▼
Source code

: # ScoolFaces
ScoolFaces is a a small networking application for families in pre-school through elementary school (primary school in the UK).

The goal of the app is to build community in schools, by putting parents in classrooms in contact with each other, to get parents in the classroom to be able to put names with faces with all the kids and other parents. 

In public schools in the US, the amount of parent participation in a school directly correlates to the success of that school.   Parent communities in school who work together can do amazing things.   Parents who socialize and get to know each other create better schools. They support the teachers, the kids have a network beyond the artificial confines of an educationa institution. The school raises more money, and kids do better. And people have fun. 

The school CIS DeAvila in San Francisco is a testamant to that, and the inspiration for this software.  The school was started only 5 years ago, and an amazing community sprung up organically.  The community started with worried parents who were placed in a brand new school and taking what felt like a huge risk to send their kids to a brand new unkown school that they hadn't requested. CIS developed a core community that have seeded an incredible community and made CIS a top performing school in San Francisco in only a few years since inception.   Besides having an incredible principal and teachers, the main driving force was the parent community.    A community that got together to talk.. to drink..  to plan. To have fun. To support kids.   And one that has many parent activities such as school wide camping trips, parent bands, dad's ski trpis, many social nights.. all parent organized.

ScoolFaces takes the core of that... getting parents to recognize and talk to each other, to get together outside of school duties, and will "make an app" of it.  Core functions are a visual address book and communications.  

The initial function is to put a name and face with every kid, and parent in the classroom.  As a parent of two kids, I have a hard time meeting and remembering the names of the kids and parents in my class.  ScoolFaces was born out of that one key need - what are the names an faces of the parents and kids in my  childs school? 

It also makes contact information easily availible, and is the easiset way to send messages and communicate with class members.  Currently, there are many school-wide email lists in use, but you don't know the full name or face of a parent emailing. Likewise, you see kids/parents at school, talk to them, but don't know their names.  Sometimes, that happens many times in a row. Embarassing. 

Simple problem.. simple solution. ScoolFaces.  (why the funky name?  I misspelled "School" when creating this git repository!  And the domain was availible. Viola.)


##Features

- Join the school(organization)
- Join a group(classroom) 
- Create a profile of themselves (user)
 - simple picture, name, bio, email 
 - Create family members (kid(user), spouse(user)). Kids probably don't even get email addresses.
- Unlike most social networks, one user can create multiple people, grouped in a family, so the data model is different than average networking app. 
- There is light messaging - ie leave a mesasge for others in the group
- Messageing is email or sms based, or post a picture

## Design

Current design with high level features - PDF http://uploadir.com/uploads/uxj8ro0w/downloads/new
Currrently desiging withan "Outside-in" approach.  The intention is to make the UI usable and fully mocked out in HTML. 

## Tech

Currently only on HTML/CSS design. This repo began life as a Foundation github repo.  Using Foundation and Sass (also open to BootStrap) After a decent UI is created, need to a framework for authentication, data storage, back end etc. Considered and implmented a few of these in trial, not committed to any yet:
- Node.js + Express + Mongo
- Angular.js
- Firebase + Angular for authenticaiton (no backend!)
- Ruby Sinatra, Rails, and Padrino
▲
▶ **WHAT IS BEING ASKED**: Print only the lines from the top of the data above down to the line holding "The goal of", inclusive.

▶ **SOLUTION TO THE EXERCISE**:
Source code

: # ScoolFaces
ScoolFaces is a a small networking application for families in pre-school through elementary school (primary school in the UK).

The goal of the app is to build community in schools, by putting parents in classrooms in contact with each other, to get parents in the classroom to be able to put names with faces with all the kids and other parents. 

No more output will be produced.